Dans son Évangile, Jean nous dit que Jésus vient rejoindre ses disciples alors qu’ils « avaient peur des juifs ». Ils craignaient les persécutions en quelque sorte. Comment aujourd’hui ne pas penser à l’attentat qui a frappé des chrétiens du Sri Lanka lors de la fête de Pâques. Il y a tant de personnes qui refusent de laisser les autres vivre leur foi par peur de la différence, par ignorance. Le Christ vient rejoindre les disciples et vient donc nous rejoindre dans nos peurs, nos craintes. Il vient se manifester au cœur de nos incertitudes pour nous apporter Sa Paix qui nous consolide.

Paix

Cette paix n’est une zénitude mais une constante intranquillité et en même l’assurance de sa présence au cœur de nos vies, du monde. Annoncer le Ressuscité ne doit pas nous laisser tranquilles une seule seconde. Sans être angoissé, ni stressé – puisque c’est l’Esprit qui œuvre en nous – nous ne devons pas nous lasser de vivre en missionnaire de l’Amour de Dieu.
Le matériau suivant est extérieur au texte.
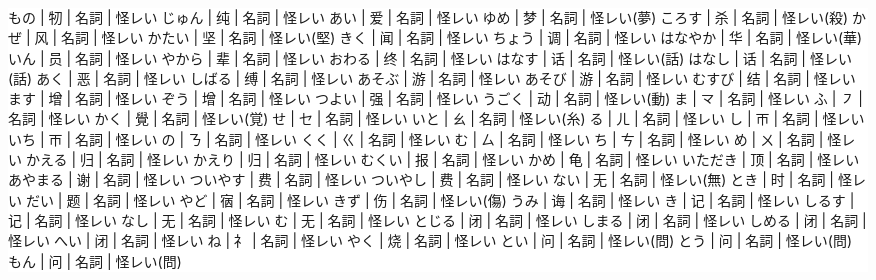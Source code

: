 もの | 牣 | 名詞 | 怪レい
じゅん | 纯 | 名詞 | 怪レい
あい | 爱 | 名詞 | 怪レい
ゆめ | 梦 | 名詞 | 怪レい(夢)
ころす | 杀 | 名詞 | 怪レい(殺)
かぜ | 风 | 名詞 | 怪レい
かたい | 坚 | 名詞 | 怪レい(堅)
きく | 闻 | 名詞 | 怪レい
ちょう | 调 | 名詞 | 怪レい
はなやか | 华 | 名詞 | 怪レい(華)
いん | 员 | 名詞 | 怪レい
やから | 辈 | 名詞 | 怪レい
おわる | 终 | 名詞 | 怪レい
はなす | 话 | 名詞 | 怪レい(話)
はなし | 话 | 名詞 | 怪レい(話)
あく | 恶 | 名詞 | 怪レい
しばる | 缚 | 名詞 | 怪レい
あそぶ | 游 | 名詞 | 怪レい
あそび | 游 | 名詞 | 怪レい
むすび | 结 | 名詞 | 怪レい
ます | 增 | 名詞 | 怪レい
ぞう | 增 | 名詞 | 怪レい
つよい | 强 | 名詞 | 怪レい
うごく | 动 | 名詞 | 怪レい(動)
ま | 龴 | 名詞 | 怪レい
ふ | ㇇ | 名詞 | 怪レい
かく | 覺 | 名詞 | 怪レい(覚)
せ | ㆤ | 名詞 | 怪レい
いと | ㄠ | 名詞 | 怪レい(糸)
る | ㄦ | 名詞 | 怪レい
し | ㄭ | 名詞 | 怪レい
いち | ㄭ | 名詞 | 怪レい
の | ㄋ | 名詞 | 怪レい
くく | ㄍ | 名詞 | 怪レい
む | ㄙ | 名詞 | 怪レい
ち | ㄘ | 名詞 | 怪レい
め | ㄨ | 名詞 | 怪レい
かえる | 归 | 名詞 | 怪レい
かえり | 归 | 名詞 | 怪レい
むくい | 报 | 名詞 | 怪レい
かめ | 龟 | 名詞 | 怪レい
いただき | 顶 | 名詞 | 怪レい
あやまる | 谢 | 名詞 | 怪レい
ついやす | 费 | 名詞 | 怪レい
ついやし | 费 | 名詞 | 怪レい
ない | 无 | 名詞 | 怪レい(無)
とき | 时 | 名詞 | 怪レい
だい | 题 | 名詞 | 怪レい
やど | 㝛 | 名詞 | 怪レい
きず | 伤 | 名詞 | 怪レい(傷)
うみ | 诲 | 名詞 | 怪レい
き | 记 | 名詞 | 怪レい
しるす | 记 | 名詞 | 怪レい
なし | 无 | 名詞 | 怪レい
む | 无 | 名詞 | 怪レい
とじる | 闭 | 名詞 | 怪レい
しまる | 闭 | 名詞 | 怪レい
しめる | 闭 | 名詞 | 怪レい
へい | 闭 | 名詞 | 怪レい
ね | 礻 | 名詞 | 怪レい
やく | 烧 | 名詞 | 怪レい
とい | 问 | 名詞 | 怪レい(問)
とう | 问 | 名詞 | 怪レい(問)
もん | 问 | 名詞 | 怪レい(問)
Il s’agit surtout de laisser Dieu nous aimer, nous rejoindre au cœur de nos vies pour qu’il y fasse sa demeure.

Mission

La mission d’être envoyé c’est participer directement à l’Amour entre le Père et le Fils, cet Amour que scelle l’Esprit. Nous sommes envoyés de la même manière que Jésus par le Père. Nous sommes, si nous reconnaissons le Christ, comme Celui qui donne sens à notre vie, ses disciples. C’est-à-dire des femmes et des hommes qui se mettent à sa suite pour apprendre comment vivre et aimer comme le Père. C’est cela être envoyé. La mission de remettre ou de maintenir les péchés consiste uniquement à permettre la rencontre avec Celui dont nous tenons la vie, l’espérance et l’être. Une fois encore le péché n’est pas ce qui est bien ou mal.

Vivre

Nous ne sommes pas dans un jugement moral mais dans l’heureuse attente d’une espérance à venir. Lier ou délier signifie plutôt favoriser ou non les occasions de rencontre avec ce qui fait vivre. C’est permettre de découvrir qu’il y a dans les disciples du Christ une force. Elle conduit vers une lumière qui fait même de l’ombre une occasion de rencontre avec la puissance salvifique du Christ. Il s’agit de faire l’expérience de la miséricorde.

Miséricorde

Cet amour fou de Dieu dépasse notre entendement et même notre entêtement. C’est cette miséricorde de Dieu, fêtée plus spécialement ce second dimanche de Pâques. Elle nous fait entrer dans le dynamisme de l’Esprit. Nous sommes réellement, intensément, passionnément invités à faire l’expérience de l’espérance de Dieu pour chacun de nous. Il nous conduit sur la route de la joie. Une joie qui ne passe pas car illuminée par son Amour, cette lumière que nul ne peut éteindre. Elle est promesse de cette vie en abondance promise par le Christ.

Renouvelés dans notre baptême lors des célébrations de Pâques, allons avec l’assurance que l’Amour nous précède sur les routes de nos existences. Que l’Esprit Saint nous aide à être pour nos contemporains des lumières qui éclairent leur route. Que nos vies conduisent nos frères et sœurs en humanité à découvrir l’intensité de l’Amour de Dieu.